Experimental Status and Systematic Control
Experiment E821 at BNL reached a statistical precision of 0.54 ppm, which was primarily statistics-limited. Its result, with a 3.2σ deviation from the SM prediction, gives
aμ;expt−aμ;SM=(255±80)×10−11
where SM theory is quoted at aμ;SM=(116,591,834±49)×10−11 (0.42 ppm). The source of this discrepancy has fueled ongoing theoretical investigation, with special emphasis on refining HVP and HLbL contributions using newer, higher-precision hadron production data.
Systematic uncertainties in E821 were dominated by pileup effects, detector gain changes, muon losses, coherent betatron oscillations, and field inhomogeneities. The impact of background neutrons from pion contamination was also significant, inducing baseline shifts in the calorimeters. The E821 experimental architecture and uncertainty management serve as the foundation for the experimental strategy in the new Fermilab measurement.
Relocating the BNL E821 apparatus to Fermilab is motivated by the need for higher statistics and reduced systematics. The key Fermilab advantages and upgrades include:
- Significantly Higher Muon Yield: Fermilab's intensity and beam structure support a planned 20-fold increase in stored muon decays, enabling a statistical reach of 0.10 ppm in less than two years.
- Improved Beamline and Detector Technology: The beamline features a much longer (900 m) pion decay channel for substantially reduced pion contamination (by a factor of 20), and an open-ended superconducting inflector to minimize multiple scattering.
- Advanced Calorimeters: New tungsten/scintillating fiber calorimeters provide >35-fold segmentation, each segment digitized separately with waveform digitizers, drastically mitigating pileup and enabling spatial disambiguation of temporally overlapping events.

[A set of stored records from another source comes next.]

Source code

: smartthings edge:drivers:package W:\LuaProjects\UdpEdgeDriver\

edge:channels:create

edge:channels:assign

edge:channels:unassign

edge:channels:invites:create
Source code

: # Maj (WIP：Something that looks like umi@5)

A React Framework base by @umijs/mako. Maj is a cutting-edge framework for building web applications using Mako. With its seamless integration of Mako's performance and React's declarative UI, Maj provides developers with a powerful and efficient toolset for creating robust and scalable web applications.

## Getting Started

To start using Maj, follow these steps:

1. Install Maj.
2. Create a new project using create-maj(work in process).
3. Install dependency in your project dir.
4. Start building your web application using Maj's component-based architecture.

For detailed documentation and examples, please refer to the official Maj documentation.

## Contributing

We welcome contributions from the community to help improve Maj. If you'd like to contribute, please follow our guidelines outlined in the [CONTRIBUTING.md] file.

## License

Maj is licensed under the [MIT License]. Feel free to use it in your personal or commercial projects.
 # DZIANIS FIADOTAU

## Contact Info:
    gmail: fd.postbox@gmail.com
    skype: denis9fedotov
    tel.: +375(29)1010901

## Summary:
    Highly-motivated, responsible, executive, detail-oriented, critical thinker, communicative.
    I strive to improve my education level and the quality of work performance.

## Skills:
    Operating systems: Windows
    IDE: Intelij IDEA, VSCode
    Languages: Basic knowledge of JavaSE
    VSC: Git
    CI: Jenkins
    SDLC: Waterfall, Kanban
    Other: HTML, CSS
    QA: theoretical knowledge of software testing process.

- Suppression of Systematic Effects: Strategies to control coherent betatron oscillations—such as pulsed octupole and oscillating dipole interventions—are under active investigation.
- Enhanced Magnetic Field Uniformity and Measurement: Increased density and optimally placed NMR probes, refined shimming, and frequent trolley maps will further reduce magnetic field uncertainty.
- Efficient Data Acquisition: Automation and high-rate capability in DAQ facilitate handling of the increased event rate.
Theoretical Context and Future Prospects
Continued advances in the calculation of the hadronic contributions—especially via more precise low-energy e+e− cross sections and improved lattice QCD for HLbL—are projected to bring the SM theoretical error below 0.25 ppm. This, combined with a 0.14 ppm experimental uncertainty, yields a sensitivity to BSM contributions in the ∼0.3 ppm range, or ∼3×10−10 in aμ absolute terms. Given the strong scaling with tanβ and the sparticle mass in supersymmetry, the improved measurement will directly test high-scale BSM scenarios and complement LHC direct searches.
If the E821 discrepancy persists, the enhanced precision and systematic control of the Fermilab experiment will be decisive for determining whether the anomaly is a statistical artifact or a definitive sign of novel physical phenomena. Conversely, confluence between experiment and improved SM predictions will tightly constrain BSM model space.
Conclusion
The transition to a 0.14 ppm precision measurement of aμ at Fermilab represents a major methodological advancement, leveraging increased statistics, modern detector technology, and robust handling of systematic uncertainties. The experiment's sensitivity is well matched to anticipated progress in SM theory, ensuring the capacity to resolve the present aμ anomaly. This work will yield critical input for the interpretation of possible LHC discoveries and the global program of precision tests of fundamental physics.